We know CUNY and the Ivy League. Chloë holds degrees from Yale and Brooklyn College, Tom from Princeton and Hunter College. This semester, we are both teaching in the art department at Queens College. We understand this: the higher education system is not equitable. The Ivies are raking in donations while CUNY is facing big cuts.
Queens College has a lovely campus, and good facilities. We have smart and committed colleagues. Our students are breathtakingly diverse – three out of four are people of color. In a world that routinely divides us by race, ethnicity, class, and other identity markers, our amazing students take multifaceted diversity for granted. If you are worried about our increasingly segregated city, come visit our classes at CUNY. Though many students are low-income (one third of CUNY undergraduates come from households earning less than $20,000 a year), our students are not going into debt – that great disgrace of American higher education. Only 14% of Queens College students take out student loans, and even those students carry relatively light debt burdens.
And there are some things CUNY is exceptionally good at, far outperforming the Ivy League. Overall, CUNY propels almost six times as many low-income students into the middle class as the Ivy universities combined. Using Brookings Institute’s “bottom-to-top” mobility scale, Brooklyn College ranks #9 in the nation, Hunter College #12, Queens College #14. Meanwhile our Alma Maters? Yale ranks #335, Princeton an abysmal #714. We’re not saying that Queens College is a “better school” than Yale and Princeton. Maybe or maybe not. It depends on what you value, both in your own individual life, and for a larger society.
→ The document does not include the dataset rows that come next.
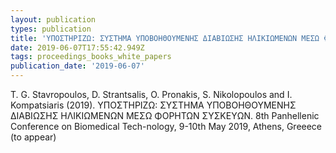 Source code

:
 ```yaml
---
layout: publication
types: publication
title: 'ΥΠΟΣΤΗΡΙΖΩ: ΣΥΣΤΗΜΑ ΥΠΟΒΟΗΘΟΥΜΕΝΗΣ ΔΙΑΒΙΩΣΗΣ ΗΛΙΚΙΩΜΕΝΩΝ ΜΕΣΩ ΦΟΡΗΤΩΝ ΣΥΣΚΕΥΩΝ'
date: 2019-06-07T17:55:42.949Z
tags: proceedings_books_white_papers
publication_date: '2019-06-07'
---
```

T. G. Stavropoulos, D. Strantsalis, O. Pronakis, S. Nikolopoulos and I. Kompatsiaris (2019). ΥΠΟΣΤΗΡΙΖΩ: ΣΥΣΤΗΜΑ ΥΠΟΒΟΗΘΟΥΜΕΝΗΣ ΔΙΑΒΙΩΣΗΣ ΗΛΙΚΙΩΜΕΝΩΝ ΜΕΣΩ ΦΟΡΗΤΩΝ ΣΥΣΚΕΥΩΝ. 8th Panhellenic Conference on Biomedical Tech-nology, 9-10th May 2019, Athens, Greeece (to appear)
Quite honestly, teaching at Queens College can be a bit more complex than teaching at a well-resourced private college. The challenges our students face – economic, family and caregiving needs, jobs, even commuting – are far greater. In a theoretical world that values equitable outcomes, we would have small classes at Queens College, on par with the Ivy League. But the student-teacher ratio at Queens College is three times that of Yale and Princeton. Meanwhile, CUNY is seriously understaffed for career counseling that could lead to paid internships and post-graduation jobs. How dire is it? A Center for an Urban Future report found most CUNY colleges have two or three career counselors per 10,000 students. When tenured colleagues leave, their lines are often not replaced. This means there are fewer full-time colleagues to take on significant administrative and departmental needs. This spring, nervous emails are rattling through our inboxes, warning us to prepare to implement cuts (up to 20% of our budget!) which could exacerbate an already stretched situation.
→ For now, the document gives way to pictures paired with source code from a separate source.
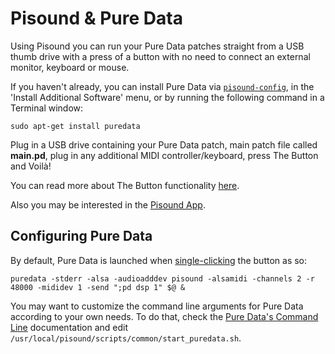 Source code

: # Pisound & Pure Data

Using Pisound you can run your Pure Data patches straight from a USB thumb drive with a press of a button with no need to connect an external monitor, keyboard or mouse.

If you haven't already, you can install Pure Data via [`pisound-config`](pisound-config.md), in the 'Install Additional Software' menu, or by running the following command in a Terminal window:

```
sudo apt-get install puredata
```

Plug in a USB drive containing your Pure Data patch, main patch file called **main.pd**, plug in any additional MIDI controller/keyboard, press The Button and Voilà!

You can read more about The Button functionality [here](the-button.md).

Also you may be interested in the [Pisound App](pisound-app.md).

## Configuring Pure Data

By default, Pure Data is launched when [single-clicking](https://github.com/BlokasLabs/pisound/blob/master/scripts/common/start_puredata.sh#L60) the button as so:

```
puredata -stderr -alsa -audioadddev pisound -alsamidi -channels 2 -r 48000 -mididev 1 -send ";pd dsp 1" $@ &
```

You may want to customize the command line arguments for Pure Data according to your own needs. To do that, check the [Pure Data's Command Line](https://puredata.info/docs/faq/commandline) documentation and edit `/usr/local/pisound/scripts/common/start_puredata.sh`.
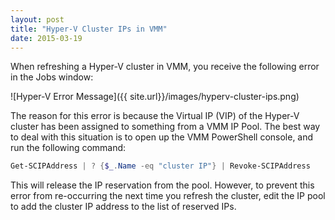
 ```yaml
---
layout: post
title: "Hyper-V Cluster IPs in VMM"
date: 2015-03-19
---
```


When refreshing a Hyper-V cluster in VMM, you receive the following error in the Jobs window:

![Hyper-V Error Message]({{ site.url}}/images/hyperv-cluster-ips.png)

The reason for this error is because the Virtual IP (VIP) of the Hyper-V cluster has been assigned to something from a VMM IP Pool. The best way to deal with this situation is to open up the VMM PowerShell console, and run the following command:

``` PowerShell
Get-SCIPAddress | ? {$_.Name -eq "cluster IP"} | Revoke-SCIPAddress
```

This will release the IP reservation from the pool. However, to prevent this error from re-occurring the next time you refresh the cluster, edit the IP pool to add the cluster IP address to the list of reserved IPs.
What is clear is that our system funnels money to elite private universities, not public ones like CUNY. When Princeton received a $101 million donation for the arts from Peter Lewis, or Yale received $150 million from David Geffen for the theater program (not to mention $300 million from Ken Griffin for Harvard’s Faculty of Arts and Sciences) it meant great facilities, well-resourced faculty, and low tuition. But let’s not forget that these contributions were tax deductible. The hundreds of millions in forgone taxes on these gifts were an enormous public sector contribution to the richest institutions in the country. Queens College recently celebrated its largest-ever gift to the visual arts, $1.1 million from the arts-loving Queens businessman, Thomas Chen. We are not against raising money from the private sector. We have each helped raise donations from the Mellon and Rockefeller Foundations to support CUNY programs. But until things change radically, this private foundation money needs to be the icing on the cake. For example, Tom helped launch CUNY Cultural Corps when he was Commissioner of Cultural Affairs of NYC, a public-and-privately funded program that has placed over a thousand CUNY students in paid internships at hundreds of cultural organizations across the city over the last seven years. It’s a great program – but it only works if the overall CUNY budget is healthy.
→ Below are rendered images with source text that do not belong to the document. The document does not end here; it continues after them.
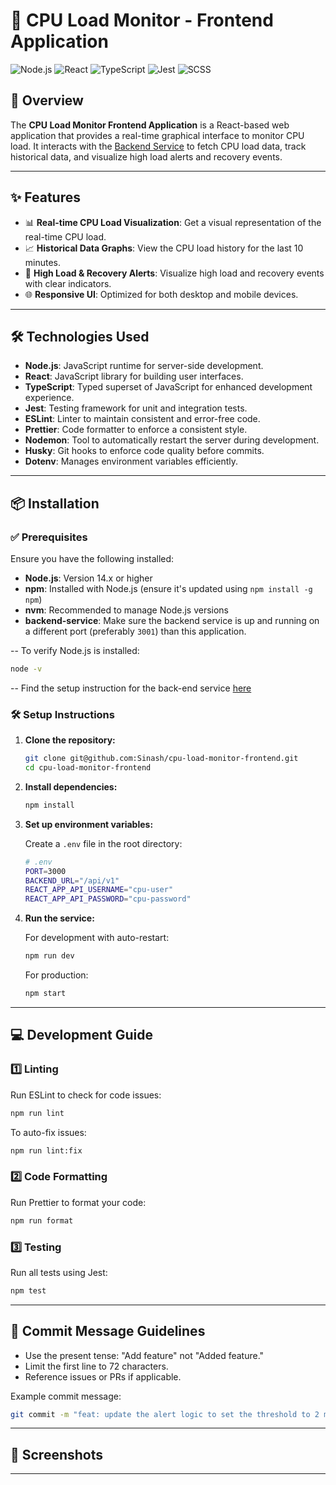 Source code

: # 🚀 CPU Load Monitor - Frontend Application

![Node.js](https://img.shields.io/badge/Node.js-v14%2B-green?style=flat&logo=node.js)
![React](https://img.shields.io/badge/React-v17%2B-blue?style=flat&logo=react)
![TypeScript](https://img.shields.io/badge/TypeScript-4.0%2B-blue?style=flat&logo=typescript)
![Jest](https://img.shields.io/badge/Jest-27.0%2B-red?style=flat&logo=jest)
![SCSS](https://img.shields.io/badge/SCSS-3.0%2B-pink?style=flat&logo=sass)

## 📝 Overview

The **CPU Load Monitor Frontend Application** is a React-based web application that provides a real-time graphical interface to monitor CPU load. It interacts with the [Backend Service](https://github.com/Sinash/cpu-load-monitor-backend) to fetch CPU load data, track historical data, and visualize high load alerts and recovery events.

---

## ✨ Features

- 📊 **Real-time CPU Load Visualization**: Get a visual representation of the real-time CPU load.
- 📈 **Historical Data Graphs**: View the CPU load history for the last 10 minutes.
- 🔔 **High Load & Recovery Alerts**: Visualize high load and recovery events with clear indicators.
- 🌐 **Responsive UI**: Optimized for both desktop and mobile devices.

---

## 🛠️ Technologies Used

- **Node.js**: JavaScript runtime for server-side development.
- **React**: JavaScript library for building user interfaces.
- **TypeScript**: Typed superset of JavaScript for enhanced development experience.
- **Jest**: Testing framework for unit and integration tests.
- **ESLint**: Linter to maintain consistent and error-free code.
- **Prettier**: Code formatter to enforce a consistent style.
- **Nodemon**: Tool to automatically restart the server during development.
- **Husky**: Git hooks to enforce code quality before commits.
- **Dotenv**: Manages environment variables efficiently.

---

## 📦 Installation

### ✅ Prerequisites

Ensure you have the following installed:

- **Node.js**: Version 14.x or higher
- **npm**: Installed with Node.js (ensure it's updated using `npm install -g npm`)
- **nvm**: Recommended to manage Node.js versions
- **backend-service**: Make sure the backend service is up and running on a different port (preferably `3001`) than this application.

-- To verify Node.js is installed:

```bash
node -v
```

-- Find the setup instruction for the back-end service [here](https://github.com/Sinash/cpu-load-monitor-backend?tab=readme-ov-file#-cpu-load-monitor---backend-service)

### 🛠️ Setup Instructions

1. **Clone the repository:**

   ```bash
   git clone git@github.com:Sinash/cpu-load-monitor-frontend.git
   cd cpu-load-monitor-frontend
   ```

2. **Install dependencies:**

   ```bash
   npm install
   ```

3. **Set up environment variables:**

   Create a `.env` file in the root directory:

   ```bash
   # .env
   PORT=3000
   BACKEND_URL="/api/v1"
   REACT_APP_API_USERNAME="cpu-user"
   REACT_APP_API_PASSWORD="cpu-password"
   ```

4. **Run the service:**

   For development with auto-restart:

   ```bash
   npm run dev
   ```

   For production:

   ```bash
   npm start
   ```

---

## 💻 Development Guide

### 1️⃣ **Linting**

Run ESLint to check for code issues:

```bash
npm run lint
```

To auto-fix issues:

```bash
npm run lint:fix
```

### 2️⃣ **Code Formatting**

Run Prettier to format your code:

```bash
npm run format
```

### 3️⃣ **Testing**

Run all tests using Jest:

```bash
npm test
```

---

## 📝 Commit Message Guidelines

- Use the present tense: "Add feature" not "Added feature."
- Limit the first line to 72 characters.
- Reference issues or PRs if applicable.

Example commit message:

```bash
git commit -m "feat: update the alert logic to set the threshold to 2 mins"
```

---

## 📸 Screenshots

---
CUNY is a national treasure that is already underfunded. We need larger budgets to realize the amazing potential of the university: better paid faculty with sane workloads, more staff, less reliance on adjunct professors, more counseling for students. Mayor Eric Adams and 19 City Council members went to CUNY. They need to start by restoring the proposed $50 million baseline cut to CUNY in the city’s FY 2024 budget. Then we need to expand CUNY’s budget to make this remarkable institution all it can be. Can it continue to claim the mantle “Harvard of the working class?” Maybe, but only if we rally to support its funding.
Chloë Bass is the Co-Director of Social Practice CUNY. Tom Finkelpearl is the former Commissioner of Cultural Affairs of New York City.